Make the marinade in a medium mixing bowl or shallow baking dish by whisking together the apple cider vinegar, broth, olive oil, tomato paste, chili powder, dried oregano, ground paprika, salt, cumin, garlic powder, coriander, sugar, cinnamon and cloves.
Crumble the pressed tofu using a fork, potato masher or clean hands. Mix together with the marinade. Coat thoroughly. Cover and let marinate in the fridge for at least 15 minutes and up to 24 hours.
Heat a large non-stick skillet medium-high heat. Add the tofu and marinade. Let heat for 5 minutes, stirring as needed to evenly brown.
Reduce the heat to medium. Stir the tofu occasionally to cook evenly. The tofu is ready when it is firm but still juicy, about 5 minutes.
Serve in tacos, burrito bowls, or as a salad topping. Cover and refrigerate for up to 3 days.
- Tofu: I’ve made this recipe with firm, extra firm and super firm tofu and they all work well. I prefer extra or super firm because it is not as a soft as medium firm tofu.

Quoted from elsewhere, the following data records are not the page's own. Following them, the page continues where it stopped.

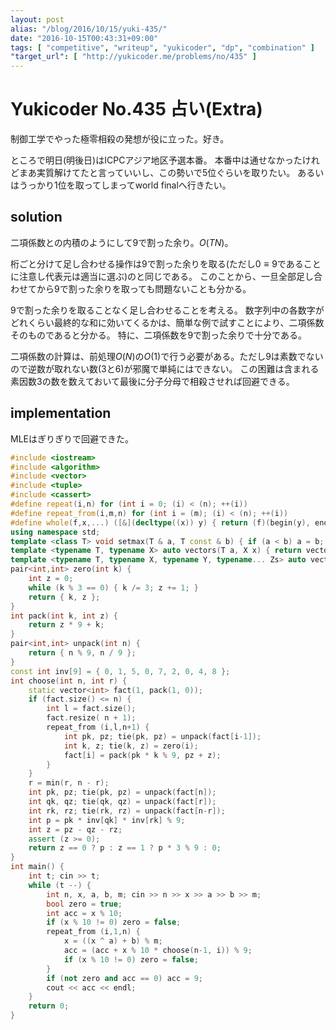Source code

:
 ```yaml
---
layout: post
alias: "/blog/2016/10/15/yuki-435/"
date: "2016-10-15T00:43:31+09:00"
tags: [ "competitive", "writeup", "yukicoder", "dp", "combination" ]
"target_url": [ "http://yukicoder.me/problems/no/435" ]
---
```


# Yukicoder No.435 占い(Extra)

制御工学でやった極零相殺の発想が役に立った。好き。

ところで明日(明後日)はICPCアジア地区予選本番。
本番中は通せなかったけれどまあ実質解けてたと言っていいし、この勢いで$5$位ぐらいを取りたい。
あるいはうっかり$1$位を取ってしまってworld finalへ行きたい。

## solution

二項係数との内積のようにして$9$で割った余り。$O(TN)$。

桁ごと分けて足し合わせる操作は$9$で割った余りを取る(ただし$0 \equiv 9$であることに注意し代表元は適当に選ぶ)のと同じである。
このことから、一旦全部足し合わせてから$9$で割った余りを取っても問題ないことも分かる。

$9$で割った余りを取ることなく足し合わせることを考える。
数字列中の各数字がどれくらい最終的な和に効いてくるかは、簡単な例で試すことにより、二項係数そのものであると分かる。
特に、二項係数を$9$で割った余りで十分である。

二項係数の計算は、前処理$O(N)$の$O(1)$で行う必要がある。ただし$9$は素数でないので逆数が取れない数($3$と$6$)が邪魔で単純にはできない。
この困難は含まれる素因数$3$の数を数えておいて最後に分子分母で相殺させれば回避できる。

## implementation

MLEはぎりぎりで回避できた。

``` c++
#include <iostream>
#include <algorithm>
#include <vector>
#include <tuple>
#include <cassert>
#define repeat(i,n) for (int i = 0; (i) < (n); ++(i))
#define repeat_from(i,m,n) for (int i = (m); (i) < (n); ++(i))
#define whole(f,x,...) ([&](decltype((x)) y) { return (f)(begin(y), end(y), ## __VA_ARGS__); })(x)
using namespace std;
template <class T> void setmax(T & a, T const & b) { if (a < b) a = b; }
template <typename T, typename X> auto vectors(T a, X x) { return vector<T>(x, a); }
template <typename T, typename X, typename Y, typename... Zs> auto vectors(T a, X x, Y y, Zs... zs) { auto cont = vectors(a, y, zs...); return vector<decltype(cont)>(x, cont); }
pair<int,int> zero(int k) {
    int z = 0;
    while (k % 3 == 0) { k /= 3; z += 1; }
    return { k, z };
}
int pack(int k, int z) {
    return z * 9 + k;
}
pair<int,int> unpack(int n) {
    return { n % 9, n / 9 };
}
const int inv[9] = { 0, 1, 5, 0, 7, 2, 0, 4, 8 };
int choose(int n, int r) {
    static vector<int> fact(1, pack(1, 0));
    if (fact.size() <= n) {
        int l = fact.size();
        fact.resize( n + 1);
        repeat_from (i,l,n+1) {
            int pk, pz; tie(pk, pz) = unpack(fact[i-1]);
            int k, z; tie(k, z) = zero(i);
            fact[i] = pack(pk * k % 9, pz + z);
        }
    }
    r = min(r, n - r);
    int pk, pz; tie(pk, pz) = unpack(fact[n]);
    int qk, qz; tie(qk, qz) = unpack(fact[r]);
    int rk, rz; tie(rk, rz) = unpack(fact[n-r]);
    int p = pk * inv[qk] * inv[rk] % 9;
    int z = pz - qz - rz;
    assert (z >= 0);
    return z == 0 ? p : z == 1 ? p * 3 % 9 : 0;
}
int main() {
    int t; cin >> t;
    while (t --) {
        int n, x, a, b, m; cin >> n >> x >> a >> b >> m;
        bool zero = true;
        int acc = x % 10;
        if (x % 10 != 0) zero = false;
        repeat_from (i,1,n) {
            x = ((x ^ a) + b) % m;
            acc = (acc + x % 10 * choose(n-1, i)) % 9;
            if (x % 10 != 0) zero = false;
        }
        if (not zero and acc == 0) acc = 9;
        cout << acc << endl;
    }
    return 0;
}
```
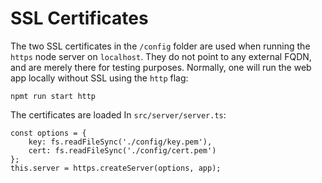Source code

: # SSL Certificates

The two SSL certificates in the `/config` folder are used when running the `https` node server on `localhost`.
They do not point to any external FQDN, and are merely there for testing purposes.
Normally, one will run the web app locally without SSL using the `http` flag:

```
npmt run start http
```

The certificates are loaded In `src/server/server.ts`:

```
const options = {
    key: fs.readFileSync('./config/key.pem'),
    cert: fs.readFileSync('./config/cert.pem')
};
this.server = https.createServer(options, app);
```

- Storage and reheating: Refrigerate in a closed container for up to 3-4 days. Reheat in a skillet over medium-high heat, cooking until warmed through. Spray with nonstick oil as needed to prevent sticking.
- Baking instructions: Spread the tofu into a thin layer on a parchment-paper lined baking sheet. Bake at 350F for 15-20 minutes, or until the tofu is deepened in color.
- Freezing instructions: I recommend freezing it after sautéing it. Freeze it in a closed container for up to 3 months. Let thaw overnight before reheating on the stove.
Calories: 77kcalCarbohydrates: 2gFat: 7gSodium: 419mgPotassium: 44mgVitamin A: 20IUVitamin C: 0.7mgCalcium: 29mgIron: 0.8mg
Author’s note: This recipe was originally shared on January 19th, 2019. It was updated on March 29th, 2021 with new photos and a video. The recipe was altered slightly to improve flavor: soy sauce was omitted, salt and sugar increased and apple cider vinegar decreased.